[DIRECTIONS FOR THIS TASK]
Since only part of the material below is wanted, output exactly the lines from the one with "The \(k\)-Nearest Neighbors" up to and including the one with "The distance measure is".
────────────────────
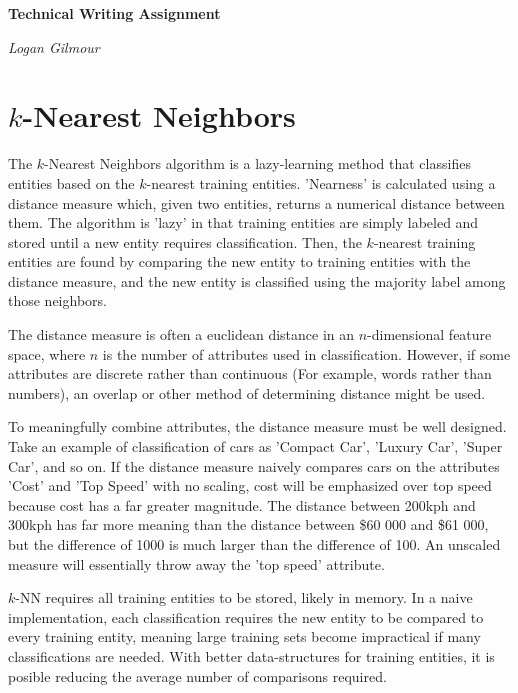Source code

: \documentclass{article}
\begin{document}
\textbf{Technical Writing Assignment} 

\textit{Logan Gilmour}

\section*{\(k\)-Nearest Neighbors}
The \(k\)-Nearest Neighbors algorithm is a lazy-learning method that classifies entities based on the \(k\)-nearest training entities. 'Nearness' is calculated using a distance measure which, given two entities, returns a numerical distance between them. The algorithm is 'lazy' in that training entities are simply labeled and stored until a new entity requires classification. Then, the \(k\)-nearest training entities are found by comparing the new entity to training entities with the distance measure, and the new entity is classified using the majority label among those neighbors.

The distance measure is often a euclidean distance in an \(n\)-dimensional feature space, where \(n\) is the number of attributes used in classification. However, if some attributes are discrete rather than continuous (For example, words rather than numbers), an overlap or other method of determining distance might be used. 

To meaningfully combine attributes, the distance measure must be well designed. Take an example of classification of cars as 'Compact Car', 'Luxury Car', 'Super Car', and so on. If the distance measure naively compares cars on the attributes 'Cost' and 'Top Speed' with no scaling, cost will be emphasized over top speed because cost has a far greater magnitude. The distance between 200kph and 300kph has far more meaning than the distance between \$60 000 and \$61 000, but the difference of 1000 is much larger than the difference of 100. An unscaled measure will essentially throw away the 'top speed' attribute.

\(k\)-NN requires all training entities to be stored, likely in memory. In a naive implementation, each classification requires the new entity to be compared to every training entity, meaning large training sets become impractical if many classifications are needed. With better data-structures for training entities, it is posible reducing the average number of comparisons required.
\end{document}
────────────────────
[WORKED SOLUTION]
The \(k\)-Nearest Neighbors algorithm is a lazy-learning method that classifies entities based on the \(k\)-nearest training entities. 'Nearness' is calculated using a distance measure which, given two entities, returns a numerical distance between them. The algorithm is 'lazy' in that training entities are simply labeled and stored until a new entity requires classification. Then, the \(k\)-nearest training entities are found by comparing the new entity to training entities with the distance measure, and the new entity is classified using the majority label among those neighbors.

The distance measure is often a euclidean distance in an \(n\)-dimensional feature space, where \(n\) is the number of attributes used in classification. However, if some attributes are discrete rather than continuous (For example, words rather than numbers), an overlap or other method of determining distance might be used. 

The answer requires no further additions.